An accountant with one of them, the Santa Fe Solid Waste Management Agency, told board members at a meeting last week she is preparing to miss the December deadline to submit its audit for fiscal year 2023 to the State Auditor's Office as she also scrambles to complete the report for 2022.
City Councilor Michael Garcia, who serves on the agency's board, says the revelation raises further concerns about whether this means the city also will fail to meet the state's deadline for what would be the fifth consecutive year. The city submitted its 2021 audit in June, more than 18 months past the due date, following monthslong delays filing audits for 2020 and 2019.
Garcia has pressed city officials to provide a clear target date for completing audits for fiscal years 2022, now more than nine months overdue, and 2023, due Dec. 15, but he has faced pushback.
Finance Director Emily Oster has declined to state a particular date for when she expects her department to have the financial reports completed. She and other officials have said they expect the city to turn in the 2022 audit on or before Dec. 4.

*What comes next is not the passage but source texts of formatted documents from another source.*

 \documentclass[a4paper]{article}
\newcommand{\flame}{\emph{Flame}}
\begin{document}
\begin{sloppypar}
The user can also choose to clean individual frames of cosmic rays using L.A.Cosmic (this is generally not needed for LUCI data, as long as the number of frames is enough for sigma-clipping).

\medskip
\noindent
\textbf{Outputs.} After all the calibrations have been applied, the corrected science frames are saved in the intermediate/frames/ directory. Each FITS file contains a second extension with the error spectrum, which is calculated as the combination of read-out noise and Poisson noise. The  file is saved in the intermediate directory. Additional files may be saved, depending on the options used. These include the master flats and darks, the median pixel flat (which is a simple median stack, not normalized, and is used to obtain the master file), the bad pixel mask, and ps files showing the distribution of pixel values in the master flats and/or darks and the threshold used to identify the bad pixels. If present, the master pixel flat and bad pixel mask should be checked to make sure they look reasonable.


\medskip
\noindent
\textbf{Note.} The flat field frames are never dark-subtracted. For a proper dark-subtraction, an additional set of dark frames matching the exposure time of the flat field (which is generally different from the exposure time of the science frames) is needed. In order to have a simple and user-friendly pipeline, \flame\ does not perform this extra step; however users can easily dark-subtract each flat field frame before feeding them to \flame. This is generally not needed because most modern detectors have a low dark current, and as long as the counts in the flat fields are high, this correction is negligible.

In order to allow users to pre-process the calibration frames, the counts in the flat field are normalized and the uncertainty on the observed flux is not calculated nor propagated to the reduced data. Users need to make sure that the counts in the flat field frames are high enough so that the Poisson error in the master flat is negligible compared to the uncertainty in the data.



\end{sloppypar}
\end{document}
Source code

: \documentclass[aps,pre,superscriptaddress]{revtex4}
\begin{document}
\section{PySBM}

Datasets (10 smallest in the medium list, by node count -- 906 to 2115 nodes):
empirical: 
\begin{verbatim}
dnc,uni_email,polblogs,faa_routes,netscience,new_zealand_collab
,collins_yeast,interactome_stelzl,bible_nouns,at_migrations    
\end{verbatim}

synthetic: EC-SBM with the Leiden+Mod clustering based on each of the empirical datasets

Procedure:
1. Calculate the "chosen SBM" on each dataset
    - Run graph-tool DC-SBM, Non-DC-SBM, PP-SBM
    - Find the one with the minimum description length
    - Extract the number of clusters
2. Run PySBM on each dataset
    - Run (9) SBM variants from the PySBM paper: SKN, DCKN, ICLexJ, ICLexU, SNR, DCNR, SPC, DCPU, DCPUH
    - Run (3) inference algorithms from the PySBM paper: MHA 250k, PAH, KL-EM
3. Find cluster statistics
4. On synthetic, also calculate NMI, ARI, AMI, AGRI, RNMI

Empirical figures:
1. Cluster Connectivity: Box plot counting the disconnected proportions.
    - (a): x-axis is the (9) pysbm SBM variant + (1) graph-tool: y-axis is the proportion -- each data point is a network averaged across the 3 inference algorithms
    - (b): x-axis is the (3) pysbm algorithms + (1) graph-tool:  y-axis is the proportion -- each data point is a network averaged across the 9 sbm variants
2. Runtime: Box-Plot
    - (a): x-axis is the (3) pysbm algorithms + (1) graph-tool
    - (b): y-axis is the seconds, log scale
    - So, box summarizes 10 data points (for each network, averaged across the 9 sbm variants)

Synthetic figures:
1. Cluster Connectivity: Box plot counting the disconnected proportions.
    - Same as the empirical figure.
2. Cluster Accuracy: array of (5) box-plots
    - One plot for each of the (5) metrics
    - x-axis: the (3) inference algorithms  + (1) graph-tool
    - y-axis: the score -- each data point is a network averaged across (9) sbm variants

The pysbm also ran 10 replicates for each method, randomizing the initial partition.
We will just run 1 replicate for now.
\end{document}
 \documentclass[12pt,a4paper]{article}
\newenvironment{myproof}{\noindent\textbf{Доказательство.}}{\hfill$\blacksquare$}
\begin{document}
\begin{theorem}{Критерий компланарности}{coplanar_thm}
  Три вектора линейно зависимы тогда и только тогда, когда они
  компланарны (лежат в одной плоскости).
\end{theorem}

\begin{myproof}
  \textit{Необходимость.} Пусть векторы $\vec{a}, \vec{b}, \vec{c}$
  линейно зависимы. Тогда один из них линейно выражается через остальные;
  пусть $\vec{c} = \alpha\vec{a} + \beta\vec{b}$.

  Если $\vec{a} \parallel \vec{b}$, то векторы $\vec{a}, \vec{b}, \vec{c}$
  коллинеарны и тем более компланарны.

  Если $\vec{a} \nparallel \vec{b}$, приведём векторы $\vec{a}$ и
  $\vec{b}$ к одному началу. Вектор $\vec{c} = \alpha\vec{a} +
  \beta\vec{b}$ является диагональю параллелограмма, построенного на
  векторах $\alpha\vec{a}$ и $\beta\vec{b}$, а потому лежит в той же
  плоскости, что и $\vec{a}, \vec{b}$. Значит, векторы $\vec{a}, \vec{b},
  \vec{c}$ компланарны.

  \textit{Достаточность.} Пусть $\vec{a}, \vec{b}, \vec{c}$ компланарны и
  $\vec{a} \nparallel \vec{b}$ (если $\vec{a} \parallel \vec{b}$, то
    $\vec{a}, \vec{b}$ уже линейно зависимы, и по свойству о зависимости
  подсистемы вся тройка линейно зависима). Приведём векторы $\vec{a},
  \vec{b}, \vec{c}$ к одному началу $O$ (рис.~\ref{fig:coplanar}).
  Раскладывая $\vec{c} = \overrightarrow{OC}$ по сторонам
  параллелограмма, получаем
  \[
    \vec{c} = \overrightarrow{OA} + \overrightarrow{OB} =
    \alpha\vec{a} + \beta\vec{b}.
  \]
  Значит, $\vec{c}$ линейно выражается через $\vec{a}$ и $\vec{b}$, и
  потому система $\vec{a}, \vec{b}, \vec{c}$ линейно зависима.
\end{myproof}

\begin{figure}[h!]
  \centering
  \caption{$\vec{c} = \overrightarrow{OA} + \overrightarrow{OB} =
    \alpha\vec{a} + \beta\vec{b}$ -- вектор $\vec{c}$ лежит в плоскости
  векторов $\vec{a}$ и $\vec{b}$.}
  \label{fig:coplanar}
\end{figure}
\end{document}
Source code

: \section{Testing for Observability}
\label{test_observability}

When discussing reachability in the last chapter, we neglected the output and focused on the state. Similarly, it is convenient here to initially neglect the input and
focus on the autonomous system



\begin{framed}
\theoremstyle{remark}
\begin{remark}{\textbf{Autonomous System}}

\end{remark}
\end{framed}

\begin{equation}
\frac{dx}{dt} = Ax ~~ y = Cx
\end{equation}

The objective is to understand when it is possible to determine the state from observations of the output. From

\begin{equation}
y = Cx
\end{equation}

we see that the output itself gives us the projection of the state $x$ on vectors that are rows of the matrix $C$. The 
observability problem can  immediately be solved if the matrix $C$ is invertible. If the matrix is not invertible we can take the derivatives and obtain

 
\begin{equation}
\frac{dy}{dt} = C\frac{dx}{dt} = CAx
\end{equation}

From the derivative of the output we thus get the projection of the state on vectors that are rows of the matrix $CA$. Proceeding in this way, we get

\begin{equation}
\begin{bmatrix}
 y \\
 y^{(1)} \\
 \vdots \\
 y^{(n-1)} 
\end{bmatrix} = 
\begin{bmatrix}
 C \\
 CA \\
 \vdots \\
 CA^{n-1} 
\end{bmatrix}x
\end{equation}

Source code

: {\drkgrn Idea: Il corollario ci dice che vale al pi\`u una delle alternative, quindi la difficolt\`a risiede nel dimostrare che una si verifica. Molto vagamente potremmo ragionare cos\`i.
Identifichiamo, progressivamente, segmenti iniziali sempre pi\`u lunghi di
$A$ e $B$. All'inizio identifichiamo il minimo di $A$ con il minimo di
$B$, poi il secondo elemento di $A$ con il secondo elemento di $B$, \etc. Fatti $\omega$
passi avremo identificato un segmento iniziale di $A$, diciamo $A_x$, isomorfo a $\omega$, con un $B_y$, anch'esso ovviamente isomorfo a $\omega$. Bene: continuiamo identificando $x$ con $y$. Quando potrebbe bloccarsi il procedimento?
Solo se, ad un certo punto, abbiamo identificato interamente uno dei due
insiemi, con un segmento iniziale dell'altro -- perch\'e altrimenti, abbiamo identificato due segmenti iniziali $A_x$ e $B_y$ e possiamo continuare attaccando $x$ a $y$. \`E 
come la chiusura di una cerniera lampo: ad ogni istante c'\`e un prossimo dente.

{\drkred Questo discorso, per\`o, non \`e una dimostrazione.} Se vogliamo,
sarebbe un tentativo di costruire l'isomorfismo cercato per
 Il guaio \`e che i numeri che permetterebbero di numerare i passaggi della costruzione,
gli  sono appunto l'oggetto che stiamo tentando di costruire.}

Garcia questioned whether that leaves enough turnaround time to meet the deadline 11 days later for the 2023 audit. "We owe it to the residents and the external stakeholders to be honest as to if we're going to meet that deadline date," he said.
City officials' lack of transparency about the audit delays, which are preventing the city from accessing state capital outlay, raised councilors' ire at a meeting Wednesday night. They questioned City Manager John Blair about his decision to withhold from them a letter from the state Department of Finance and Administration notifying the city it could not release millions of dollars in project funding until financial audit requirements were fulfilled.
Blair's answer: He wanted to prevent the letter from being released to the media and the public.
"There are reasons why people continue to say we aren't transparent and there's a lack of trust," Councilor Amanda Chavez said at the meeting.
The Solid Waste Management Agency and the Buckman Direct Diversion are both joint entities of the city and Santa Fe County and are required to complete their own audit reports as part of the city's yearly auditing process. Accounting firm Carr, Riggs & Ingram is working with both agencies as part of its contract with the city.